Segment Start: Data section
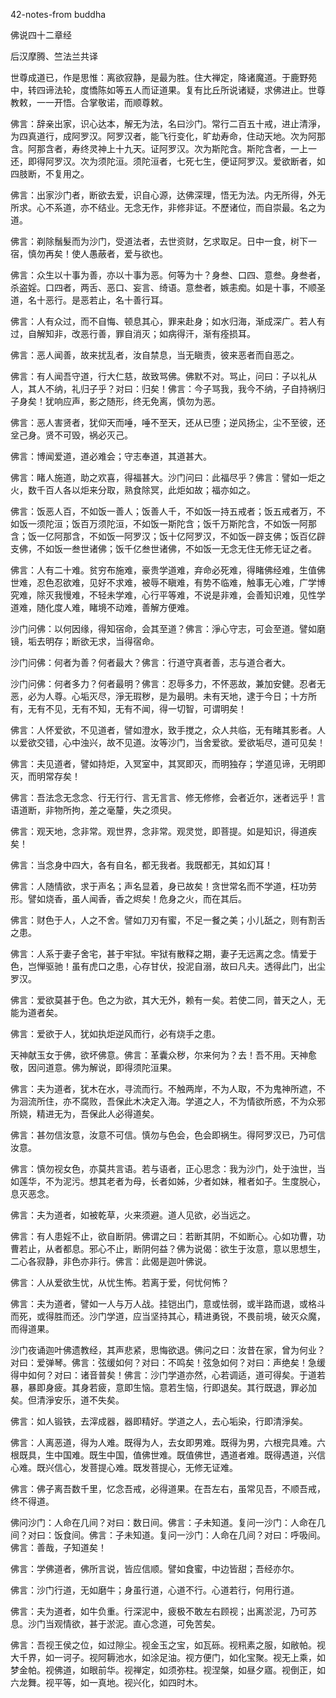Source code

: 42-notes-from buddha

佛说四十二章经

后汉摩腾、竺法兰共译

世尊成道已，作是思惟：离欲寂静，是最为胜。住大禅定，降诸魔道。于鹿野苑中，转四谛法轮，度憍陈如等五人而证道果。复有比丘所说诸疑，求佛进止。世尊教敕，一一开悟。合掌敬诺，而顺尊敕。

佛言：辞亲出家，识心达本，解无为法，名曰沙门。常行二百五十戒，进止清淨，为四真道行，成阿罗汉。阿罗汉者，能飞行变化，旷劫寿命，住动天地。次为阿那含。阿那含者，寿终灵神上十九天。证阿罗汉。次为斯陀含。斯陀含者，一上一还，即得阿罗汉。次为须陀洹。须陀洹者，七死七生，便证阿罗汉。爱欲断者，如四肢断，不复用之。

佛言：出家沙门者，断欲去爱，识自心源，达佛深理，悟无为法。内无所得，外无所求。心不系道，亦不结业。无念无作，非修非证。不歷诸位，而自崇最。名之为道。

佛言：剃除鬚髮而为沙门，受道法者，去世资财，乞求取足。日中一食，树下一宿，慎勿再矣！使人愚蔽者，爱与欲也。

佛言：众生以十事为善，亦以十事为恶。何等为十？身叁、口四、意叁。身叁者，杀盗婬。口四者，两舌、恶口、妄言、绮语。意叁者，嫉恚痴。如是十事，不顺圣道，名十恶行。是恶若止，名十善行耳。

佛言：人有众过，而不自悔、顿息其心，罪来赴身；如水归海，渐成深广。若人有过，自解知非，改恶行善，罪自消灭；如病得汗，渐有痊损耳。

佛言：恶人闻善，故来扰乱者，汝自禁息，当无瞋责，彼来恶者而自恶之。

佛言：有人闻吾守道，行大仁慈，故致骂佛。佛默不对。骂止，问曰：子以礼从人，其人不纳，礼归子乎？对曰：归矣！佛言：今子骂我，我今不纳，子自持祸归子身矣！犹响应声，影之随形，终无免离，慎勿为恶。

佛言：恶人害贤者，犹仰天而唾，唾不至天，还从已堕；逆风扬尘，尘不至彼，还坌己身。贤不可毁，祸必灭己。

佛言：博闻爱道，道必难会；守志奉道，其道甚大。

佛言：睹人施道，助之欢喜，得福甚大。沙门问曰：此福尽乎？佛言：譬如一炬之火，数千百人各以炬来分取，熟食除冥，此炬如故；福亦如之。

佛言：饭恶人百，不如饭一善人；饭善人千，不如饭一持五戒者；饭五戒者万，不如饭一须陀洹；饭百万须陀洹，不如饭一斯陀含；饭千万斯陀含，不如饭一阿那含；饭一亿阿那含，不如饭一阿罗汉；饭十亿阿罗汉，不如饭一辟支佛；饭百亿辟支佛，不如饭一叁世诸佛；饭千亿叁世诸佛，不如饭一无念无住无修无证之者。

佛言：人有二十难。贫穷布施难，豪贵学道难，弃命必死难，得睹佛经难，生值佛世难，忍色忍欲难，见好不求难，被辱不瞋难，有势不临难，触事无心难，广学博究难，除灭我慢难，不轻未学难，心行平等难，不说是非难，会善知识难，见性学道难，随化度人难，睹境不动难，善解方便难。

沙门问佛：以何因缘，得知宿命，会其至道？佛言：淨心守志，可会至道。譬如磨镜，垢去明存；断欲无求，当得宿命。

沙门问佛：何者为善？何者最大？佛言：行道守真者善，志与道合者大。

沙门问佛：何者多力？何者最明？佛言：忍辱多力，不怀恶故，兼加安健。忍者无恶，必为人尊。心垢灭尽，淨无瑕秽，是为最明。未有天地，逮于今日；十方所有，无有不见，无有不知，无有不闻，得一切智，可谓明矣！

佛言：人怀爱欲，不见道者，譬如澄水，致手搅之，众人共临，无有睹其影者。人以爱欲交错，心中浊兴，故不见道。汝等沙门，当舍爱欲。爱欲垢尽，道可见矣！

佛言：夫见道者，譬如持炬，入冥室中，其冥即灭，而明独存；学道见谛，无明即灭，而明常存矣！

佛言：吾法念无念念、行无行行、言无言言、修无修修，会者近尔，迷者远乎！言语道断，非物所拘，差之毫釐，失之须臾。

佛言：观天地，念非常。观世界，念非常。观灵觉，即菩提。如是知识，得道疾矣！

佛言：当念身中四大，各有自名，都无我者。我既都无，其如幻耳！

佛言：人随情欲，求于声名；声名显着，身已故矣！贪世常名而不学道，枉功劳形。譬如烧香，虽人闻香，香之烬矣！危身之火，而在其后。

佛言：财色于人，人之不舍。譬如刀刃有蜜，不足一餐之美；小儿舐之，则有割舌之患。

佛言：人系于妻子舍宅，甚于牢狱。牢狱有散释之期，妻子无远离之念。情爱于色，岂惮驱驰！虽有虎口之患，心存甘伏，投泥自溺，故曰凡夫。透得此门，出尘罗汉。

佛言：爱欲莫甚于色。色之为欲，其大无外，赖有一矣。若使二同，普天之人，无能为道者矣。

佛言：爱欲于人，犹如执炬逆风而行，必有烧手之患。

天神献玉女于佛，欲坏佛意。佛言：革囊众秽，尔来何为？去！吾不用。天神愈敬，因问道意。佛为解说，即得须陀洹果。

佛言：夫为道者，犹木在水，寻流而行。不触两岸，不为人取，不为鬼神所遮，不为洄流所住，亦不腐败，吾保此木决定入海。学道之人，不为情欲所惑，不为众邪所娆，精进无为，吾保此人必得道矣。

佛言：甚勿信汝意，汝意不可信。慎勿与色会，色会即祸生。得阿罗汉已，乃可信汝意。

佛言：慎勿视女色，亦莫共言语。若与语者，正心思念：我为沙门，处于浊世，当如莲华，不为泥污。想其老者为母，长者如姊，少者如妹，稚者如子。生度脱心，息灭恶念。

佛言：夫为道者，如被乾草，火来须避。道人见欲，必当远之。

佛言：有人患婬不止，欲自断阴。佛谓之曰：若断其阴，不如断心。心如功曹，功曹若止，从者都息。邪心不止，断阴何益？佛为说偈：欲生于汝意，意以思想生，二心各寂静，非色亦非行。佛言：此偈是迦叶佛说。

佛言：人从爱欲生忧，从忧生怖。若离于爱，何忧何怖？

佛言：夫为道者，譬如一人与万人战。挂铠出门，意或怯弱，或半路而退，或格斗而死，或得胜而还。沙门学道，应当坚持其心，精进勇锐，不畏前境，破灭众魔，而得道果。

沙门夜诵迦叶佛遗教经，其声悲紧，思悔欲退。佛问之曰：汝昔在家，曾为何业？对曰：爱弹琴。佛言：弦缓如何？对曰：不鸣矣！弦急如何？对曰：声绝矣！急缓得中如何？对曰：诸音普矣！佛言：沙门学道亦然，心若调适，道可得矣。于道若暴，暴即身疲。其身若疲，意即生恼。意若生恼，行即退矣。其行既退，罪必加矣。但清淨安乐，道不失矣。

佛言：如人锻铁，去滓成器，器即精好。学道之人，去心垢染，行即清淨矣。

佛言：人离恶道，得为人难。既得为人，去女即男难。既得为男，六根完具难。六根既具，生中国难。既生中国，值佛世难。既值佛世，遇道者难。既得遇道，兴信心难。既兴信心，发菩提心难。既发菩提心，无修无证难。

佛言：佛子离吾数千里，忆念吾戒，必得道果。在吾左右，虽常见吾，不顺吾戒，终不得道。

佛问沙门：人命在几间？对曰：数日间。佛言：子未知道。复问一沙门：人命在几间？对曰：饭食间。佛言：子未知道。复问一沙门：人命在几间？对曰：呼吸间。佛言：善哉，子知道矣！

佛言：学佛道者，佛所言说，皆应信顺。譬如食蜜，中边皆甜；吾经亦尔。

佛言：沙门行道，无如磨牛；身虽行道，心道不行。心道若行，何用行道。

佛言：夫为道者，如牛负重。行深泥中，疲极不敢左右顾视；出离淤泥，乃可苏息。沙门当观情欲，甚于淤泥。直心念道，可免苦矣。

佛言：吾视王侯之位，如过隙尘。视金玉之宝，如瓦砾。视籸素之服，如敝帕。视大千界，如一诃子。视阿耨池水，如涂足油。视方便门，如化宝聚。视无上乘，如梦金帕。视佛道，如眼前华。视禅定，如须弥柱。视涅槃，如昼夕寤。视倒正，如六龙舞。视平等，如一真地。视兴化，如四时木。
Segment End: Data section
What you should do: All that belongs in the answer is the run of lines above from the line containing "佛言：夫见道者，譬如持炬，入" through the line containing "佛言：有人患婬不止，欲自断阴", exactly as written.

Solution to this exercise:
佛言：夫见道者，譬如持炬，入冥室中，其冥即灭，而明独存；学道见谛，无明即灭，而明常存矣！

佛言：吾法念无念念、行无行行、言无言言、修无修修，会者近尔，迷者远乎！言语道断，非物所拘，差之毫釐，失之须臾。

佛言：观天地，念非常。观世界，念非常。观灵觉，即菩提。如是知识，得道疾矣！

佛言：当念身中四大，各有自名，都无我者。我既都无，其如幻耳！

佛言：人随情欲，求于声名；声名显着，身已故矣！贪世常名而不学道，枉功劳形。譬如烧香，虽人闻香，香之烬矣！危身之火，而在其后。

佛言：财色于人，人之不舍。譬如刀刃有蜜，不足一餐之美；小儿舐之，则有割舌之患。

佛言：人系于妻子舍宅，甚于牢狱。牢狱有散释之期，妻子无远离之念。情爱于色，岂惮驱驰！虽有虎口之患，心存甘伏，投泥自溺，故曰凡夫。透得此门，出尘罗汉。

佛言：爱欲莫甚于色。色之为欲，其大无外，赖有一矣。若使二同，普天之人，无能为道者矣。

佛言：爱欲于人，犹如执炬逆风而行，必有烧手之患。

天神献玉女于佛，欲坏佛意。佛言：革囊众秽，尔来何为？去！吾不用。天神愈敬，因问道意。佛为解说，即得须陀洹果。

佛言：夫为道者，犹木在水，寻流而行。不触两岸，不为人取，不为鬼神所遮，不为洄流所住，亦不腐败，吾保此木决定入海。学道之人，不为情欲所惑，不为众邪所娆，精进无为，吾保此人必得道矣。

佛言：甚勿信汝意，汝意不可信。慎勿与色会，色会即祸生。得阿罗汉已，乃可信汝意。

佛言：慎勿视女色，亦莫共言语。若与语者，正心思念：我为沙门，处于浊世，当如莲华，不为泥污。想其老者为母，长者如姊，少者如妹，稚者如子。生度脱心，息灭恶念。

佛言：夫为道者，如被乾草，火来须避。道人见欲，必当远之。

佛言：有人患婬不止，欲自断阴。佛谓之曰：若断其阴，不如断心。心如功曹，功曹若止，从者都息。邪心不止，断阴何益？佛为说偈：欲生于汝意，意以思想生，二心各寂静，非色亦非行。佛言：此偈是迦叶佛说。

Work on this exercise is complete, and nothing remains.